Acting Assistant Attorney General Brian C. Rabbitt of the Justice Department’s Criminal Division, U.S. Attorney D. Michael Dunavant of the Western District of Tennessee, and Special Agent in Charge Douglas Korneski of the FBI’s Memphis Field Office made the announcement.
On Aug. 23, 2017, a federal grand jury in the U.S. District Court for the Western District of Tennessee indicted Maxwell Peter, 27, whose given name is Maxwell Atugba Abayeta, and others with conspiracy to commit wire fraud, wire fraud, conspiracy to commit money laundering, conspiracy to commit computer fraud and aggravated identity theft. Following his extradition, Peter’s initial appearance was made Tuesday before U.S. Magistrate Judge Charmiane G. Claxton for the Western District of Tennessee.
The indictment alleges that various Africa-based co-conspirators committed, or caused to be committed, a series of intrusions into the servers and email systems of a Memphis-based real estate company in June and July 2016. Using sophisticated anonymization techniques, including the use of spoofed email addresses and Virtual Private Networks, the co-conspirators identified large financial transactions, initiated fraudulent email correspondence with relevant business parties and then redirected closing funds through a network of U.S.-based money mules to final destinations in Africa. Commonly referred to as business-email compromise, or BEC, this aspect of the scheme caused hundreds of thousands of dollars in losses to companies and individuals in Memphis. The defendant is specifically alleged to have directed the transfer of funds from a June 2016 BEC to a co-conspirator in Africa.
U.S. Attorney D. Michael Dunavant said: “Frauds perpetrated through the Internet cause significant financial harm to businesses and individuals in our District and throughout the United States. Because those committing Internet fraud often involve foreign nationals and others who hide behind technology, the cases are difficult – but not impossible – to investigate. With this extradition, this foreign defendant will now face justice in an American courtroom here in Memphis.”

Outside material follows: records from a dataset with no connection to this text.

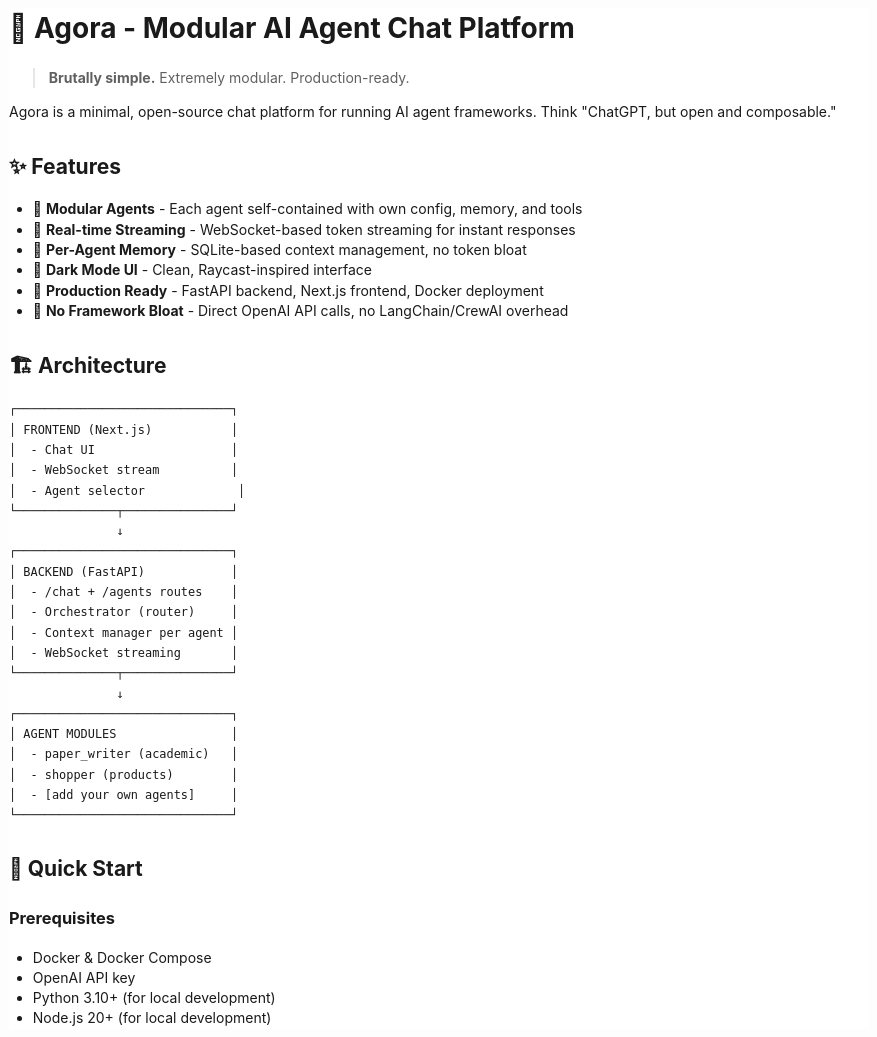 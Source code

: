 # 🧩 Agora - Modular AI Agent Chat Platform

> **Brutally simple.** Extremely modular. Production-ready.

Agora is a minimal, open-source chat platform for running AI agent frameworks. Think "ChatGPT, but open and composable."

## ✨ Features

- 🎯 **Modular Agents** - Each agent self-contained with own config, memory, and tools
- 🔄 **Real-time Streaming** - WebSocket-based token streaming for instant responses
- 💾 **Per-Agent Memory** - SQLite-based context management, no token bloat
- 🎨 **Dark Mode UI** - Clean, Raycast-inspired interface
- 🚀 **Production Ready** - FastAPI backend, Next.js frontend, Docker deployment
- 🧪 **No Framework Bloat** - Direct OpenAI API calls, no LangChain/CrewAI overhead

## 🏗️ Architecture

```
┌──────────────────────────────┐
│ FRONTEND (Next.js)           │
│  - Chat UI                   │
│  - WebSocket stream          │
│  - Agent selector             │
└──────────────┬───────────────┘
               ↓
┌──────────────────────────────┐
│ BACKEND (FastAPI)            │
│  - /chat + /agents routes    │
│  - Orchestrator (router)     │
│  - Context manager per agent │
│  - WebSocket streaming       │
└──────────────┬───────────────┘
               ↓
┌──────────────────────────────┐
│ AGENT MODULES                │
│  - paper_writer (academic)   │
│  - shopper (products)        │
│  - [add your own agents]     │
└──────────────────────────────┘
```

## 🚀 Quick Start

### Prerequisites

- Docker & Docker Compose
- OpenAI API key
- Python 3.10+ (for local development)
- Node.js 20+ (for local development)
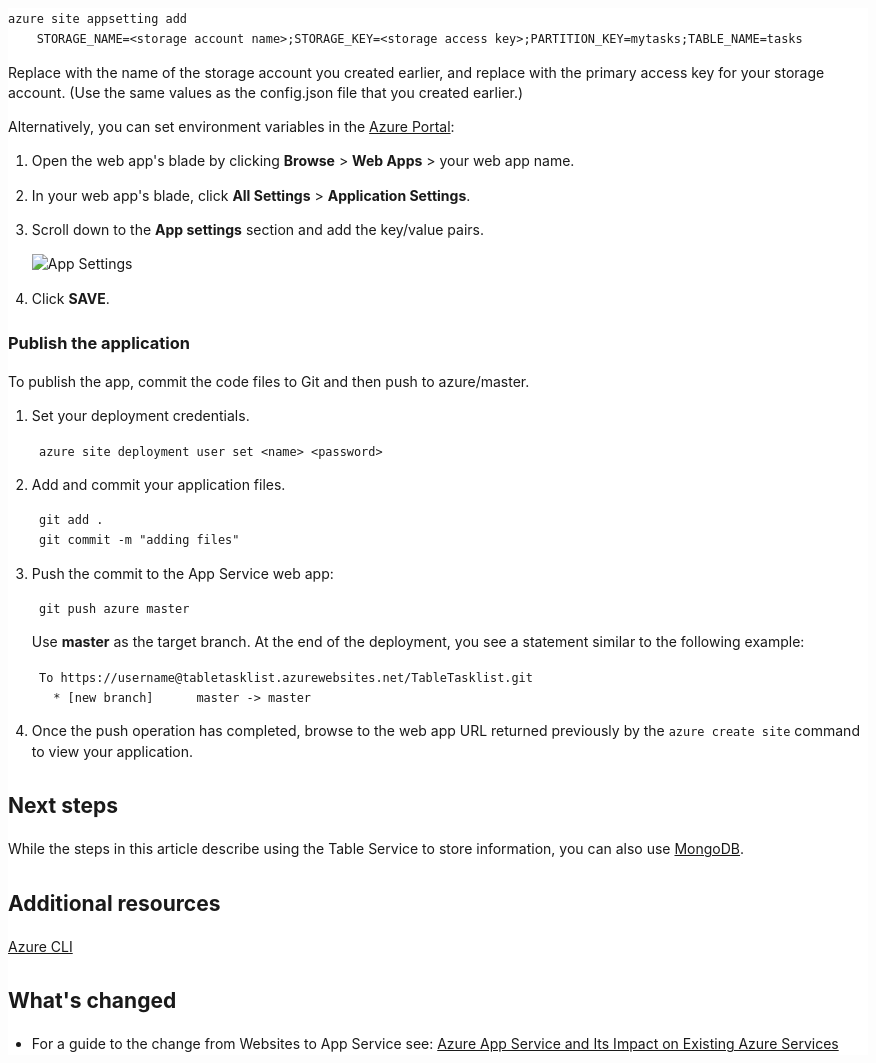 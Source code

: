     azure site appsetting add
        STORAGE_NAME=<storage account name>;STORAGE_KEY=<storage access key>;PARTITION_KEY=mytasks;TABLE_NAME=tasks


Replace **<storage account name>** with the name of the storage account you created earlier, and replace **<storage access key>** with the primary access key for your storage account. (Use the same values as the config.json file that you created earlier.)

Alternatively, you can set environment variables in the [Azure Portal](https://portal.azure.com/):

1. Open the web app's blade by clicking **Browse** > **Web Apps** > your web app name.
2. In your web app's blade, click **All Settings** > **Application Settings**.
   
     <!-- ![Top Menu](./media/storage-nodejs-use-table-storage-web-site/PollsCommonWebSiteTopMenu.png) -->
3. Scroll down to the **App settings** section and add the key/value pairs.
   
     ![App Settings](./media/storage-nodejs-use-table-storage-web-site/storage-tasks-appsettings.png)
4. Click **SAVE**.

### Publish the application
To publish the app, commit the code files to Git and then push to azure/master.

1. Set your deployment credentials.
   
        azure site deployment user set <name> <password>
2. Add and commit your application files.
   
        git add .
        git commit -m "adding files"
3. Push the commit to the App Service web app:
   
        git push azure master
   
    Use **master** as the target branch. At the end of the deployment, you see a statement similar to the following example:
   
        To https://username@tabletasklist.azurewebsites.net/TableTasklist.git
          * [new branch]      master -> master
4. Once the push operation has completed, browse to the web app URL returned previously by the `azure create site` command to view your application.

## Next steps
While the steps in this article describe using the Table Service to store information, you can also use [MongoDB](https://mlab.com/azure/). 

## Additional resources
[Azure CLI]

## What's changed
* For a guide to the change from Websites to App Service see: [Azure App Service and Its Impact on Existing Azure Services](http://go.microsoft.com/fwlink/?LinkId=529714)


[Build and deploy a Node.js web app in Azure App Service]: web-sites-nodejs-develop-deploy-mac.md
[Azure Developer Center]: /develop/nodejs/
[node]: http://nodejs.org
[Git]: http://git-scm.com
[Express]: http://expressjs.com
[for free]: http://windowsazure.com
[Git remote]: http://git-scm.com/docs/git-remote
[Azure CLI]: ../xplat-cli-install.md
[azure]: https://github.com/Azure/azure-sdk-for-node
[node-uuid]: https://www.npmjs.com/package/node-uuid
[nconf]: https://www.npmjs.com/package/nconf
[async]: https://www.npmjs.com/package/async
[Azure Portal]: https://portal.azure.com
[Create and deploy a Node.js application to an Azure Web Site]: web-sites-nodejs-develop-deploy-mac.md
[node-table-finished]: ./media/storage-nodejs-use-table-storage-web-site/table_todo_empty.png
[node-table-list-items]: ./media/storage-nodejs-use-table-storage-web-site/table_todo_list.png
[download-publishing-settings]: ./media/storage-nodejs-use-table-storage-web-site/azure-account-download-cli.png
[portal-new]: ./media/storage-nodejs-use-table-storage-web-site/plus-new.png
[portal-storage-account]: ./media/storage-nodejs-use-table-storage-web-site/new-storage.png
[portal-quick-create-storage]: ./media/storage-nodejs-use-table-storage-web-site/quick-storage.png
[portal-storage-access-keys]: ./media/storage-nodejs-use-table-storage-web-site/manage-access-keys.png
[go-to-dashboard]: ./media/storage-nodejs-use-table-storage-web-site/go_to_dashboard.png
[web-configure]: ./media/storage-nodejs-use-table-storage-web-site/sql-task-configure.png
[app-settings-save]: ./media/storage-nodejs-use-table-storage-web-site/savebutton.png
[app-settings]: ./media/storage-nodejs-use-table-storage-web-site/storage-tasks-appsettings.png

In addition to BEC, the defendant is also charged with perpetrating romance scams, fraudulent-check scams, gold-buying scams, advance-fee scams and credit card scams. The indictment alleges that the proceeds of these criminal activities, both money and goods, were shipped and/or transferred from the United States to locations in Africa through a complex network of both complicit and unwitting individuals that had been recruited through the various Internet scams. The defendant is specifically alleged to have created and used the alias “Sandra Lin” in furtherance of these crimes. From May through June of 2017, Peter is alleged to have communicated with an FBI agent acting in an undercover capacity to receive the proceeds of fraud. Along with his coconspirators over the life of the conspiracy, the defendant is believed to have caused millions of dollars in losses to victims across the globe.
An indictment is merely an allegation and the defendant is presumed innocent until proven guilty beyond a reasonable doubt in a court of law.
Seven other individuals have pleaded guilty to being involved in these schemes. Benard E. Okorhi, 41, was extradited in March 2020 from Canada, and is detained pending trial. Two others, Olufalojimi Abegunde, 33, and Javier Luis Ramos-Alonso, 30, were convicted in March after a seven-day trial in the U.S. District Court for the Western District of Tennessee. Abegunde received a 78-month sentence and Ramos-Alonso received a 31-month sentence for their roles in the scheme. Several individuals remain at large.
The FBI led the investigation. The Justice Department’s Office of International Affairs, as well as the FBI’s Legal Attaché in Accra, the FBI Transnational Organized Crime of the Eastern Hemisphere Section of the Criminal Investigative Division, the FBI’s Major Cyber Crimes Unit of the Cyber Division, FBI’s Money Laundering, Forfeiture, and Bank Fraud Unit of the Criminal Investigative Division, and FBI’s International Organized Crime Intelligence and Operations Center all provided significant support in this case, as did the U.S. Marshals Service, INTERPOL Washington, the INTERPOL Unit of the Ghana Police Service, the Republic of Ghana’s Office of the Attorney-General & Ministry of Justice, and Ghana’s Economic and Organised Crime Office.
Senior Trial Attorney Timothy C. Flowers of the Criminal Division’s Computer Crime and Intellectual Property Section and Assistant U.S. Attorney Debra L. Ireland of the U.S. Attorney’s Office for the Western District of Tennessee are prosecuting the case.